[Stored data]
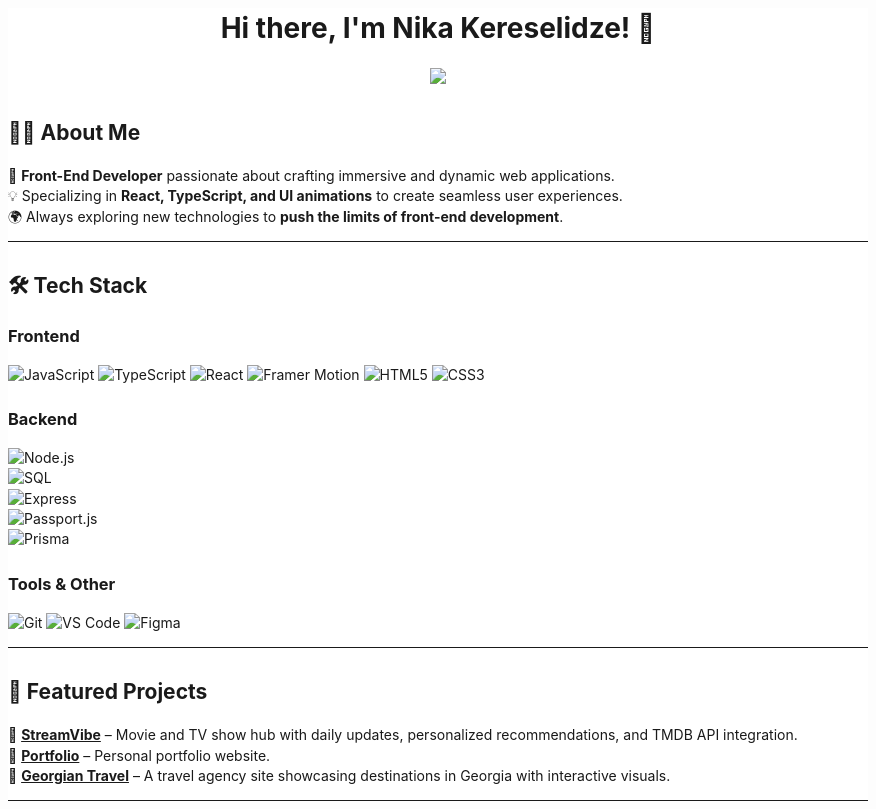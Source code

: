 <h1 align="center">Hi there, I'm Nika Kereselidze! 👋</h1>

<p align="center">
  <img src="https://media.giphy.com/media/QTfX9Ejfra3ZmNxh6B/giphy.gif" width="500"/>
</p>

## 👨‍💻 About Me  
🚀 **Front-End Developer** passionate about crafting immersive and dynamic web applications.  
💡 Specializing in **React, TypeScript, and UI animations** to create seamless user experiences.  
🌍 Always exploring new technologies to **push the limits of front-end development**.  

---

## 🛠️ Tech Stack  

### Frontend  
![JavaScript](https://img.shields.io/badge/-JavaScript-F7DF1E?style=for-the-badge&logo=javascript&logoColor=black)
![TypeScript](https://img.shields.io/badge/-TypeScript-007ACC?style=for-the-badge&logo=typescript&logoColor=white)
![React](https://img.shields.io/badge/-React-61DAFB?style=for-the-badge&logo=react&logoColor=black)
![Framer Motion](https://img.shields.io/badge/-Framer%20Motion-ff0070?style=for-the-badge&logo=framer&logoColor=white)
![HTML5](https://img.shields.io/badge/-HTML5-E34F26?style=for-the-badge&logo=html5&logoColor=white)
![CSS3](https://img.shields.io/badge/-CSS3-1572B6?style=for-the-badge&logo=css3&logoColor=white)

### Backend  
![Node.js](https://img.shields.io/badge/-Node.js-339933?style=for-the-badge&logo=nodedotjs&logoColor=white)  
![SQL](https://img.shields.io/badge/-SQL-4479A1?style=for-the-badge&logo=mysql&logoColor=white)  
![Express](https://img.shields.io/badge/-Express-000000?style=for-the-badge&logo=express&logoColor=white)  
![Passport.js](https://img.shields.io/badge/-Passport.js-45b8d8?style=for-the-badge&logo=passport&logoColor=white)  
![Prisma](https://img.shields.io/badge/-Prisma-2D3748?style=for-the-badge&logo=prisma&logoColor=white)


### Tools & Other  
![Git](https://img.shields.io/badge/-Git-F05032?style=for-the-badge&logo=git&logoColor=white)
![VS Code](https://img.shields.io/badge/-VS%20Code-007ACC?style=for-the-badge&logo=visualstudiocode&logoColor=white)
![Figma](https://img.shields.io/badge/-Figma-F24E1E?style=for-the-badge&logo=figma&logoColor=white)

---

## 🌟 Featured Projects  
📌 **[StreamVibe](https://github.com/NikolozKereselidze/StreamVibe)** – Movie and TV show hub with daily updates, personalized recommendations, and TMDB API integration.  
📌 **[Portfolio](https://github.com/NikolozKereselidze/portfolio-project)** – Personal portfolio website.  
📌 **[Georgian Travel](https://github.com/NikolozKereselidze/Travel-Agency)** – A travel agency site showcasing destinations in Georgia with interactive visuals.  

---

- WORK TO COMPLETE -
What is needed is an exact copy of all the entries above, minus the pictures.

- THE COMPLETED TASK -
Source code

: <h1 align="center">Hi there, I'm Nika Kereselidze! 👋</h1>

<p align="center">
  <img src="https://media.giphy.com/media/QTfX9Ejfra3ZmNxh6B/giphy.gif" width="500"/>
</p>

## 👨‍💻 About Me  
🚀 **Front-End Developer** passionate about crafting immersive and dynamic web applications.  
💡 Specializing in **React, TypeScript, and UI animations** to create seamless user experiences.  
🌍 Always exploring new technologies to **push the limits of front-end development**.  

---

## 🛠️ Tech Stack  

### Frontend  
![JavaScript](https://img.shields.io/badge/-JavaScript-F7DF1E?style=for-the-badge&logo=javascript&logoColor=black)
![TypeScript](https://img.shields.io/badge/-TypeScript-007ACC?style=for-the-badge&logo=typescript&logoColor=white)
![React](https://img.shields.io/badge/-React-61DAFB?style=for-the-badge&logo=react&logoColor=black)
![Framer Motion](https://img.shields.io/badge/-Framer%20Motion-ff0070?style=for-the-badge&logo=framer&logoColor=white)
![HTML5](https://img.shields.io/badge/-HTML5-E34F26?style=for-the-badge&logo=html5&logoColor=white)
![CSS3](https://img.shields.io/badge/-CSS3-1572B6?style=for-the-badge&logo=css3&logoColor=white)

### Backend  
![Node.js](https://img.shields.io/badge/-Node.js-339933?style=for-the-badge&logo=nodedotjs&logoColor=white)  
![SQL](https://img.shields.io/badge/-SQL-4479A1?style=for-the-badge&logo=mysql&logoColor=white)  
![Express](https://img.shields.io/badge/-Express-000000?style=for-the-badge&logo=express&logoColor=white)  
![Passport.js](https://img.shields.io/badge/-Passport.js-45b8d8?style=for-the-badge&logo=passport&logoColor=white)  
![Prisma](https://img.shields.io/badge/-Prisma-2D3748?style=for-the-badge&logo=prisma&logoColor=white)


### Tools & Other  
![Git](https://img.shields.io/badge/-Git-F05032?style=for-the-badge&logo=git&logoColor=white)
![VS Code](https://img.shields.io/badge/-VS%20Code-007ACC?style=for-the-badge&logo=visualstudiocode&logoColor=white)
![Figma](https://img.shields.io/badge/-Figma-F24E1E?style=for-the-badge&logo=figma&logoColor=white)

---

## 🌟 Featured Projects  
📌 **[StreamVibe](https://github.com/NikolozKereselidze/StreamVibe)** – Movie and TV show hub with daily updates, personalized recommendations, and TMDB API integration.  
📌 **[Portfolio](https://github.com/NikolozKereselidze/portfolio-project)** – Personal portfolio website.  
📌 **[Georgian Travel](https://github.com/NikolozKereselidze/Travel-Agency)** – A travel agency site showcasing destinations in Georgia with interactive visuals.  

---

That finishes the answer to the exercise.